__Task details__: The required result is the exact run of lines beginning at the one containing "for unpkg now" and ending at the last line of the entries.
** Records supplied follows **
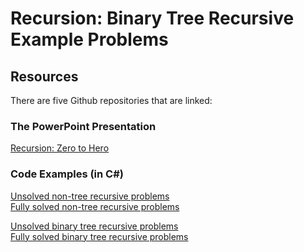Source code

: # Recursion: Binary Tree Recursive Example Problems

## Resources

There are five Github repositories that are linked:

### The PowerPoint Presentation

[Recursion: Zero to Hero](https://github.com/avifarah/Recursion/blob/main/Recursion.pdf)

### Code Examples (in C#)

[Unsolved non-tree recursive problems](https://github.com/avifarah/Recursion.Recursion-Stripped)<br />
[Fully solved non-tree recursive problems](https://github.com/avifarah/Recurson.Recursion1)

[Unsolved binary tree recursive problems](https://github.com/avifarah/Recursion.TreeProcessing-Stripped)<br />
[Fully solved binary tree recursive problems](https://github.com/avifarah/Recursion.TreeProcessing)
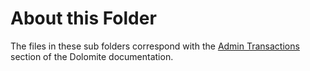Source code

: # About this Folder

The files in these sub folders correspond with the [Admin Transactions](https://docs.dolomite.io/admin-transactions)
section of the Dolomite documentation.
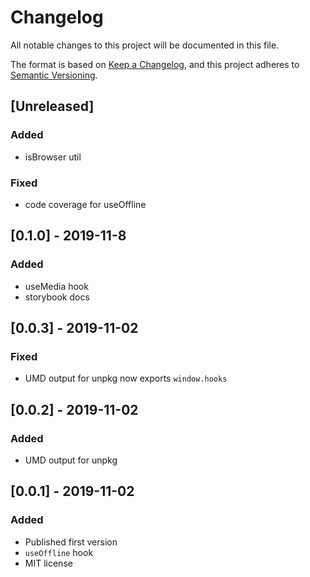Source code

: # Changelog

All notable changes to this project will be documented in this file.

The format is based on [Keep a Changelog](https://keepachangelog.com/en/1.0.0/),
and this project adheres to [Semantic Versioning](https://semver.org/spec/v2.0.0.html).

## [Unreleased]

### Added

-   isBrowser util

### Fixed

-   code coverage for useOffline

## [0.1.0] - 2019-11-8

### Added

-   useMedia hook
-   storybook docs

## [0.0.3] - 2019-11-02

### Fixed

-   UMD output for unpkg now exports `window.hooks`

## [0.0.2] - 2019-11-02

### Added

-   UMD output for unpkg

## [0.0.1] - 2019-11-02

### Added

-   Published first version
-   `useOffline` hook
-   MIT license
** End of Records supplied **
__Completed exercise__:
-   UMD output for unpkg now exports `window.hooks`

## [0.0.2] - 2019-11-02

### Added

-   UMD output for unpkg

## [0.0.1] - 2019-11-02

### Added

-   Published first version
-   `useOffline` hook
-   MIT license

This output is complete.